2024-11-15 22:35:40.229824: E external/local_xla/xla/stream_executor/cuda/cuda_driver.cc:152] failed call to cuInit: INTERNAL: CUDA error: Failed call to cuInit: UNKNOWN ERROR (303)


In [7]:
item_tower = Dense(128, activation='relu')(item_input)
item_tower = BatchNormalization()(item_tower)

In [8]:
dot_product = Dot(axes=1)([user_tower, item_tower])

In [9]:
model = Model(inputs=[user_input, item_input], outputs=dot_product)

In [10]:
model.compile(optimizer='adam', loss='mse')

In [11]:
model.summary()

### Formatting inputs

In [15]:
from sklearn.model_selection import train_test_split
from sklearn.metrics import accuracy_score, precision_score, recall_score, f1_score, roc_auc_score

def create_labels_and_train(users_df, products_df, model, batch_size, num_epochs):

    #splitting into training and testing datasets
    #set the random state of both to the same thing
    users_train, users_test = train_test_split(users_df, test_size=0.2, random_state=42)
    products_train, products_test = train_test_split(products_df, test_size=0.2, random_state=42)
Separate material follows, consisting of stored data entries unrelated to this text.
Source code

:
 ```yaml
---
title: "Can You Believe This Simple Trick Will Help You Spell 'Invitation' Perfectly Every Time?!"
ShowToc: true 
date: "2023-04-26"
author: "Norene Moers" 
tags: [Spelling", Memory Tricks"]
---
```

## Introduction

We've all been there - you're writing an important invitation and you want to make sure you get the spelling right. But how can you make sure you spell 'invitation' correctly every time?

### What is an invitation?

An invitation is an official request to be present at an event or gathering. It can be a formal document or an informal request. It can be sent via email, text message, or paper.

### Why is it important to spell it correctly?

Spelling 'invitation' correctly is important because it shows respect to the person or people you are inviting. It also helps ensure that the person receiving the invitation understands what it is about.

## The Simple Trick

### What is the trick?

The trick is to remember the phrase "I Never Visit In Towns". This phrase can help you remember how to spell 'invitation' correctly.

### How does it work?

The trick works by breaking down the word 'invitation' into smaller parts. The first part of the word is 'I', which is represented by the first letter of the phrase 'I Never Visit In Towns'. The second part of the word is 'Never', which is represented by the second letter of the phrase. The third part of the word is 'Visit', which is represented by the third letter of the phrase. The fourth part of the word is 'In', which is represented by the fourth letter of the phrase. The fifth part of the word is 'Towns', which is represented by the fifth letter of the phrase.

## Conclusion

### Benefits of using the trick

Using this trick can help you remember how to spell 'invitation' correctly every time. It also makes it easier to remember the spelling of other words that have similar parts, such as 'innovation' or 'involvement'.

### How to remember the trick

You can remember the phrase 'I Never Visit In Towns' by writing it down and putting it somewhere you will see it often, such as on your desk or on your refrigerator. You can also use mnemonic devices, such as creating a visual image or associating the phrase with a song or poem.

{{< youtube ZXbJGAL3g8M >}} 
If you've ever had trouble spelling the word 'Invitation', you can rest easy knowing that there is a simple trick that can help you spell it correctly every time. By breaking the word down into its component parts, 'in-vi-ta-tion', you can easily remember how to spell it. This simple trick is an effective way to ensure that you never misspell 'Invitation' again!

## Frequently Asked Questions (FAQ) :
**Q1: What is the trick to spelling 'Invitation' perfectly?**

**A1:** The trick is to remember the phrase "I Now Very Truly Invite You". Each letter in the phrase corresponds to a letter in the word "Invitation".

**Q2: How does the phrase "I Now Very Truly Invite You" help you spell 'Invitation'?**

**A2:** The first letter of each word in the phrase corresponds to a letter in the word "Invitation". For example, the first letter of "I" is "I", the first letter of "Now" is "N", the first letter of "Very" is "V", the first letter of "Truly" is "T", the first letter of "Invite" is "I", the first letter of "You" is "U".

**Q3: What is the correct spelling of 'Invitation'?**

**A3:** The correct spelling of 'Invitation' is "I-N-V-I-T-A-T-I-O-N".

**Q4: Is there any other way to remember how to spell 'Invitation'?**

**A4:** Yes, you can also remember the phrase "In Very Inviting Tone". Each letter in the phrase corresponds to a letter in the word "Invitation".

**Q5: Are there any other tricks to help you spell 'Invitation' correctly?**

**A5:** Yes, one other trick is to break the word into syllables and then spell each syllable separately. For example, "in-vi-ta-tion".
    for epoch in range(num_epochs):
        # generate random user-item pairs through random indices for each batch
        user_indices = np.random.randint(0, len(users_train), size=batch_size)
        product_indices = np.random.randint(0, len(products_train), size=batch_size)

        # extract the training data
        user_data = users_df.iloc[user_indices]#.copy()  # copy to avoid SettingWithCopyWarning
        product_data = products_df.iloc[product_indices]#.copy()

        # Create similarity labels
        target_similarity = [1 if users_train.iloc[user_idx]['product_id'] == products_train.iloc[product_idx]['product_id'] else 0
            for user_idx, product_idx in zip(user_indices, product_indices)]

        # convert to a numpy array
        target_similarity = np.array(target_similarity)

        # drop 'product_id' from both dataframes
        user_data = user_data.drop(columns=['product_id'])
        product_data = product_data.drop(columns=['product_id', 'name_embedding'])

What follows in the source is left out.